- Data supplied -
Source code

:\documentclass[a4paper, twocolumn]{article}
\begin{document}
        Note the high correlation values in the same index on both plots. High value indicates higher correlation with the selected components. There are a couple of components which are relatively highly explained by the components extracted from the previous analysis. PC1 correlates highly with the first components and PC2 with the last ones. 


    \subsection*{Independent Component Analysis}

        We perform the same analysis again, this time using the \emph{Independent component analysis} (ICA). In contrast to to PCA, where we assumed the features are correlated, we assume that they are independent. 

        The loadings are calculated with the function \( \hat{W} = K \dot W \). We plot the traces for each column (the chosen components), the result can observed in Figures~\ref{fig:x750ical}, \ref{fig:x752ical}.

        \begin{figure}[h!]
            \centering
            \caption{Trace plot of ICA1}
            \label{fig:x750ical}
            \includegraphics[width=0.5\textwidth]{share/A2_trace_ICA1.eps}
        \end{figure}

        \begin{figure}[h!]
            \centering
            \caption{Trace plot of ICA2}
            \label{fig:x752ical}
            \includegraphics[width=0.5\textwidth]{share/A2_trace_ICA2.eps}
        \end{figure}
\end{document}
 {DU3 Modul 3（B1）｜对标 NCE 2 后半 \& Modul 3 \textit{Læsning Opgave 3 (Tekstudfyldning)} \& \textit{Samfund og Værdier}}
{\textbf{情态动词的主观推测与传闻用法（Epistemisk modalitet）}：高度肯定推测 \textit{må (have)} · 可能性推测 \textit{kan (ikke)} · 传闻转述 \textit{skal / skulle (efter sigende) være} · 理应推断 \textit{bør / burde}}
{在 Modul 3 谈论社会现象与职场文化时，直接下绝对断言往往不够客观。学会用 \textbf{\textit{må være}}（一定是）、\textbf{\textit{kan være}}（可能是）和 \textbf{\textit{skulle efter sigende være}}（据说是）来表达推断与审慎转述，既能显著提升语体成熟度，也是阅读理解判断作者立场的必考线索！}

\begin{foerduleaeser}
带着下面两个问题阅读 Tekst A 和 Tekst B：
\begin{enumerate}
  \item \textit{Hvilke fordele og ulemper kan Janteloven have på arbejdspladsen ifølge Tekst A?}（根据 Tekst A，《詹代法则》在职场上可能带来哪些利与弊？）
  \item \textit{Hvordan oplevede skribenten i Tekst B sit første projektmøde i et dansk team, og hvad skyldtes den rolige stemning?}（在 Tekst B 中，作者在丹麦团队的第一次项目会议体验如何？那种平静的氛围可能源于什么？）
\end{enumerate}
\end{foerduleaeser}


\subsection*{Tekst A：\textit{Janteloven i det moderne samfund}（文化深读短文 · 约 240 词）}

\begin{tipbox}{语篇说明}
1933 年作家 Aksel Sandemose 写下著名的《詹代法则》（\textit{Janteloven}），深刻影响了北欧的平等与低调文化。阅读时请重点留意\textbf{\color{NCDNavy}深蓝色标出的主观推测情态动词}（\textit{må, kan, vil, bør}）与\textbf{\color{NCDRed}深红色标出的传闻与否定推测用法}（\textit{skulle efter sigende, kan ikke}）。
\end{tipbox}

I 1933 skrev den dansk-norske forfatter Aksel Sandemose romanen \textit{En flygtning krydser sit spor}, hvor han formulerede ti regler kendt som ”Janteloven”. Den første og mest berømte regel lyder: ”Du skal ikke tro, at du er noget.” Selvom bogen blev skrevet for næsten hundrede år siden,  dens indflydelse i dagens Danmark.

- Work item -
Your task is to retype the records precisely as they stand.

- Task answer -
Source code

:\documentclass[a4paper, twocolumn]{article}
\begin{document}
        Note the high correlation values in the same index on both plots. High value indicates higher correlation with the selected components. There are a couple of components which are relatively highly explained by the components extracted from the previous analysis. PC1 correlates highly with the first components and PC2 with the last ones. 


    \subsection*{Independent Component Analysis}

        We perform the same analysis again, this time using the \emph{Independent component analysis} (ICA). In contrast to to PCA, where we assumed the features are correlated, we assume that they are independent. 

        The loadings are calculated with the function \( \hat{W} = K \dot W \). We plot the traces for each column (the chosen components), the result can observed in Figures~\ref{fig:x750ical}, \ref{fig:x752ical}.

        \begin{figure}[h!]
            \centering
            \caption{Trace plot of ICA1}
            \label{fig:x750ical}
            \includegraphics[width=0.5\textwidth]{share/A2_trace_ICA1.eps}
        \end{figure}

        \begin{figure}[h!]
            \centering
            \caption{Trace plot of ICA2}
            \label{fig:x752ical}
            \includegraphics[width=0.5\textwidth]{share/A2_trace_ICA2.eps}
        \end{figure}
\end{document}
 {DU3 Modul 3（B1）｜对标 NCE 2 后半 \& Modul 3 \textit{Læsning Opgave 3 (Tekstudfyldning)} \& \textit{Samfund og Værdier}}
{\textbf{情态动词的主观推测与传闻用法（Epistemisk modalitet）}：高度肯定推测 \textit{må (have)} · 可能性推测 \textit{kan (ikke)} · 传闻转述 \textit{skal / skulle (efter sigende) være} · 理应推断 \textit{bør / burde}}
{在 Modul 3 谈论社会现象与职场文化时，直接下绝对断言往往不够客观。学会用 \textbf{\textit{må være}}（一定是）、\textbf{\textit{kan være}}（可能是）和 \textbf{\textit{skulle efter sigende være}}（据说是）来表达推断与审慎转述，既能显著提升语体成熟度，也是阅读理解判断作者立场的必考线索！}

\begin{foerduleaeser}
带着下面两个问题阅读 Tekst A 和 Tekst B：
\begin{enumerate}
  \item \textit{Hvilke fordele og ulemper kan Janteloven have på arbejdspladsen ifølge Tekst A?}（根据 Tekst A，《詹代法则》在职场上可能带来哪些利与弊？）
  \item \textit{Hvordan oplevede skribenten i Tekst B sit første projektmøde i et dansk team, og hvad skyldtes den rolige stemning?}（在 Tekst B 中，作者在丹麦团队的第一次项目会议体验如何？那种平静的氛围可能源于什么？）
\end{enumerate}
\end{foerduleaeser}


\subsection*{Tekst A：\textit{Janteloven i det moderne samfund}（文化深读短文 · 约 240 词）}

\begin{tipbox}{语篇说明}
1933 年作家 Aksel Sandemose 写下著名的《詹代法则》（\textit{Janteloven}），深刻影响了北欧的平等与低调文化。阅读时请重点留意\textbf{\color{NCDNavy}深蓝色标出的主观推测情态动词}（\textit{må, kan, vil, bør}）与\textbf{\color{NCDRed}深红色标出的传闻与否定推测用法}（\textit{skulle efter sigende, kan ikke}）。
\end{tipbox}

I 1933 skrev den dansk-norske forfatter Aksel Sandemose romanen \textit{En flygtning krydser sit spor}, hvor han formulerede ti regler kendt som ”Janteloven”. Den første og mest berømte regel lyder: ”Du skal ikke tro, at du er noget.” Selvom bogen blev skrevet for næsten hundrede år siden,  dens indflydelse i dagens Danmark.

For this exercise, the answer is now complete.